Григорий Явлинский: Оно все разделилось пополам: с чего начинали, то и случилось. А я хотел, чтобы был диалог, и я понимал, что устройство власти должно меняться. Это уже другая страна, другая жизнь, все другое, поэтому я предлагал временный конституционный акт как решение, которое прокладывало бы дорогу в будущее и которое позволяло и даже требовало бы, чтобы состоялся диалог. То есть, обсуждая этот конституционный акт, возникал бы диалог. Но от него отказались, потому что это был большевистский такой нажим и принцип «цель оправдывает средства».

Григорий Гришин: Со стороны Ельцина?

Григорий Явлинский: Со стороны исполнительной власти, да. Цель оправдывает средства, что надо железным кулаком все это продавливать. Ну вот это продавливание, вот оно привело к тому, к чему оно привело.

В общем, самыми разными способами тогда я пытался добиться диалога. Предложение этого конституционного акта временного и голосование за него, обсуждение его – это и был бы тот самый диалог, который был необходим. А вместо этого выпустили указ о ликвидации Верховного Совета и вообще всей избранной народом представительной власти.

И это произошло везде, все советы во всех городах, всюду. Вся власть, которая была, она была избрана гражданами: Ельцин был избран гражданами, и все представительные органы, или, если хотите, они еще не успели быть законодательными, но представительные органы тоже были избраны теми же самыми людьми – они избрали представительные органы, они избрали Ельцина. Но получилось так, что вопрос о движении в будущее требовал активного диалога между ними, что будем делать, как будем делать, почему это происходит, какие следующие шаги, кто будет принимать решения, кто несет ответственность – ну масса вопросов.

Но от этого от всего исполнительная власть отказалась и приняла решение распустить, разогнать всю представительную власть, которая была образована вместе с этой исполнительной властью. Ну понятно, представительная власть сказала, что это нарушение Конституции (кто нас может разогнать? – никто не может нас разогнать), приняла решение о том, что президентом теперь является Руцкой, потому что Ельцин нарушил Конституцию и они его отстранили от власти, как бы импичмент ему сделали реально. Ну все, после этого уже все встало на грань.

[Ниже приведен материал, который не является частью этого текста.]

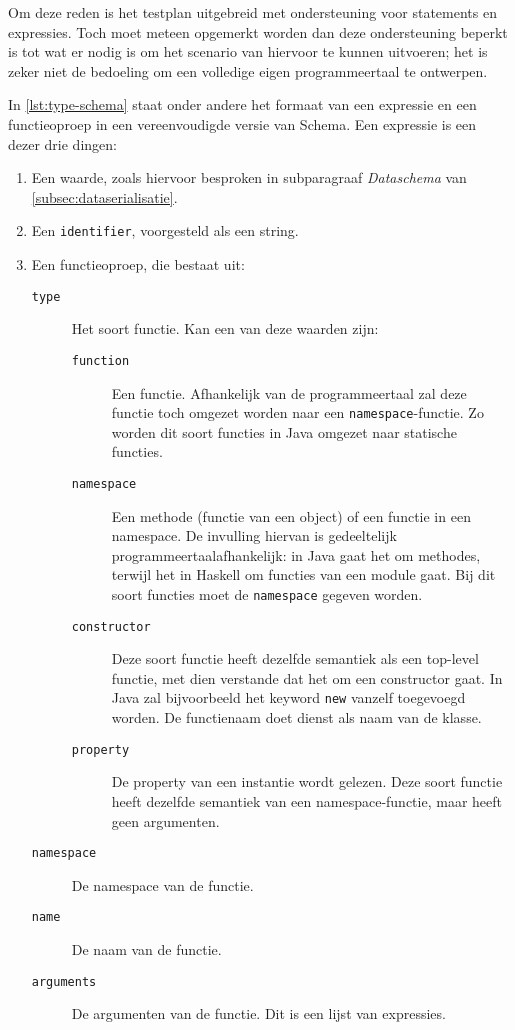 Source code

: \inputminted{java}{code/assignment.jshell}

Om deze reden is het testplan uitgebreid met ondersteuning voor statements en expressies.
Toch moet meteen opgemerkt worden dan deze ondersteuning beperkt is tot wat er nodig is om het scenario van hiervoor te kunnen uitvoeren;
het is zeker niet de bedoeling om een volledige eigen programmeertaal te ontwerpen.

In \cref{lst:type-schema} staat onder andere het formaat van een expressie en een functieoproep in een vereenvoudigde versie van  Schema.
Een expressie is een dezer drie dingen:
\begin{enumerate}
    \item Een waarde, zoals hiervoor besproken in subparagraaf \emph{Dataschema} van \cref{subsec:dataserialisatie}.
    \item Een \texttt{identifier}, voorgesteld als een string.
    \item Een functieoproep, die bestaat uit:
    \begin{description}
        \item[\texttt{type}] Het soort functie.
        Kan een van deze waarden zijn:
        \begin{description}
            \item[\texttt{function}] Een  functie.
            Afhankelijk van de programmeertaal zal deze functie toch omgezet worden naar een \texttt{namespace}-functie.
            Zo worden dit soort functies in Java omgezet naar statische functies.
            \item[\texttt{namespace}] Een methode (functie van een object) of een functie in een namespace.
            De invulling hiervan is gedeeltelijk programmeertaalafhankelijk: in Java gaat het om methodes, terwijl het in Haskell om functies van een module gaat.
            Bij dit soort functies moet de \texttt{namespace} gegeven worden.
            \item[\texttt{constructor}] Deze soort functie heeft dezelfde semantiek als een top-level functie, met dien verstande dat het om een constructor gaat.
            In Java zal bijvoorbeeld het keyword \texttt{new} vanzelf toegevoegd worden.
            De functienaam doet dienst als naam van de klasse.
            \item[\texttt{property}] De property van een instantie wordt gelezen.
            Deze soort functie heeft dezelfde semantiek van een namespace-functie, maar heeft geen argumenten.
        \end{description}
        \item[\texttt{namespace}] De namespace van de functie.
        \item[\texttt{name}] De naam van de functie.
        \item[\texttt{arguments}] De argumenten van de functie.
        Dit is een lijst van expressies.
    \end{description}
\end{enumerate}

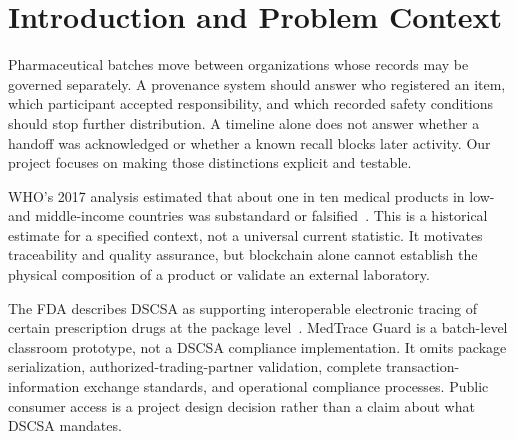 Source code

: \begin{abstract}
MedTrace Guard is an implemented educational prototype for pharmaceutical batch provenance. It combines wallet roles, recipient-accepted handoffs, quantity accounting, recall and expiry checks, persistent condition holds, and off-chain certificate integrity. This report documents its architecture, trust assumptions, and reproducible evaluation. Solidity compilation, 68 automated tests, the React production build, browser lifecycle checks, and comparative local benchmarks passed. Actual MetaMask signing completed manufacturer--distributor--pharmacy custody on Polygon Amoy. A public temperature hold blocked dispensing without changing state, and a pinned IPFS certificate retrieved through a public gateway matched its on-chain SHA-256. All 75 acceptance checks have passing evidence, including user-confirmed phone lookup. The team must review this draft and complete report-layout and course-submission requirements.
\end{abstract}

\section{Introduction and Problem Context}
Pharmaceutical batches move between organizations whose records may be governed separately. A provenance system should answer who registered an item, which participant accepted responsibility, and which recorded safety conditions should stop further distribution. A timeline alone does not answer whether a handoff was acknowledged or whether a known recall blocks later activity. Our project focuses on making those distinctions explicit and testable.

WHO's 2017 analysis estimated that about one in ten medical products in low- and middle-income countries was substandard or falsified~\cite{who}. This is a historical estimate for a specified context, not a universal current statistic. It motivates traceability and quality assurance, but blockchain alone cannot establish the physical composition of a product or validate an external laboratory.

The FDA describes DSCSA as supporting interoperable electronic tracing of certain prescription drugs at the package level~\cite{fda}. MedTrace Guard is a batch-level classroom prototype, not a DSCSA compliance implementation. It omits package serialization, authorized-trading-partner validation, complete transaction-information exchange standards, and operational compliance processes. Public consumer access is a project design decision rather than a claim about what DSCSA mandates.

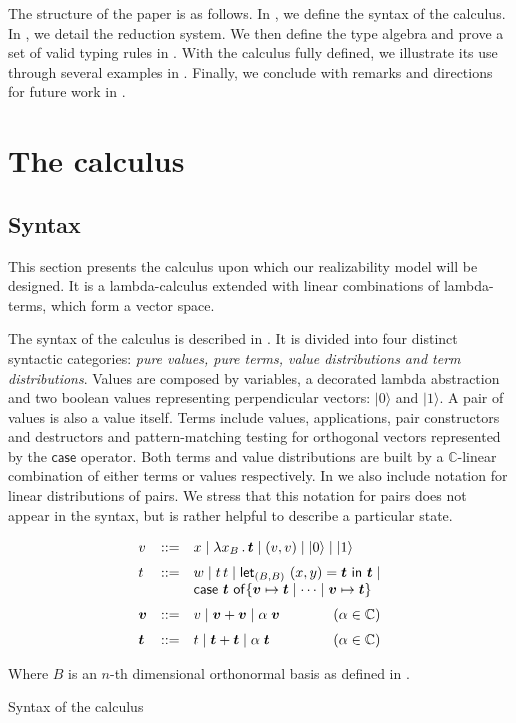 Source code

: \documentclass[runningheads,orivec]{llncs}
\newcommand\ket[1]{\ensuremath{|#1\rangle}}
\def\C{\mathbb{C}}            %
\def\Pair#1#2{(#1,#2)} %
\def\Lam#1#2#3{\lambda#1_{#2}\,{.}\,#3} %
\def\letkeyword{\mathsf{let}}
\def\inkeyword{\mathsf{in}}
\def\LetP#1#2#3#4#5#6{\letkeyword_{\Pair{#2}{#4}}~\Pair{#1}{#3}=#5~\inkeyword~#6}
\def\gencase#1#2#3#4#5{\ensuremath{\mathsf{case}~#1~\mathsf{of} \{#2\mapsto #4 \mid \dotsb \mid #3\mapsto #5\}}}
\begin{document}
The structure of the paper is as follows. In , we
define the syntax of the calculus. In , we detail
the reduction system. We then define the type algebra and prove a set of valid
typing rules in . With the calculus fully defined, we
illustrate its use through several examples in .
Finally, we conclude with remarks and directions for future work in
.

\section{The calculus}\label{sec:calculus}
\subsection{Syntax}

This section presents the calculus upon which our realizability model will be designed. It is a lambda-calculus extended with linear combinations of lambda-terms, which form a vector space.

The syntax of the calculus is described in . It is divided into four distinct syntactic categories: \textit{pure values, pure terms, value distributions and term distributions}. Values are composed by variables, a decorated lambda abstraction and two boolean values representing perpendicular vectors: $\ket 0$ and $\ket 1$. A pair of values is also a value itself. Terms include values, applications, pair constructors and destructors and pattern-matching testing for orthogonal vectors represented by the $\mathsf{case}$ operator. Both terms and value distributions are built by a $\C$-linear combination of either terms or values respectively. In  we also include notation for linear distributions of pairs. We stress that this notation for pairs does not appear in the syntax, but is rather helpful to describe a particular state.

\begin{table*}[t]
  \small
  \[\begin{array}{l@{\quad}rll@{}}
    v&::=& x \mid \Lam{x}B{\vec{t}} \mid (v, v) \mid\ket{0} \mid \ket{1} \\[6pt]
    t&::=& w \mid  t\,t \mid \LetP{x}{B}{y}{B}{\vec{t}}{\vec{t}} 
    \mid\\
    &&\gencase{\vec{t}}{\vec{v}}{\vec{v}}{\vec{t}}{\vec{t}}\\[6pt]
    \vec{v}&::=& v \mid \vec{v}+\vec{v} \mid 
    \alpha\;\vec{v}\qquad\hfill(\alpha\in\C)\\[6pt]
    \vec{t}&::=&
    t \mid \vec{t}+\vec{t} \mid 
    \alpha\;\vec{t}\qquad\hfill(\alpha\in\C)
   \end{array}
  \]
   
  Where $B$ is an $n$-th dimensional orthonormal basis as defined in .

  \caption{Syntax of the calculus}
  \label{tab:Syntax}
\end{table*}
\end{document}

Кстати говоря, когда вам рассказывают про события 2014 года в Киеве, то я бы посоветовал бы вспомнить, а что было в 1993 году в Москве, да. Я у одного человека спросил: «А скажите, а вы тоже считаете, что в 1993 году, когда у нас был конституционный переворот, Финляндия могла отобрать у нас Карелию?» Он затруднился с ответом.

Понимаете, когда в 1991 году все бесконечно поддерживали Ельцина, он окружил себя людьми, верными ему, там был и Руцкой, они только что пережили все ГКЧП, все были на его стороне, ну очевидно же… Ну как они через год вдруг стали антиреформаторскими силами? Ну это даже улыбку не вызывает – это просто вот бессмыслица, ну просто абсурдное.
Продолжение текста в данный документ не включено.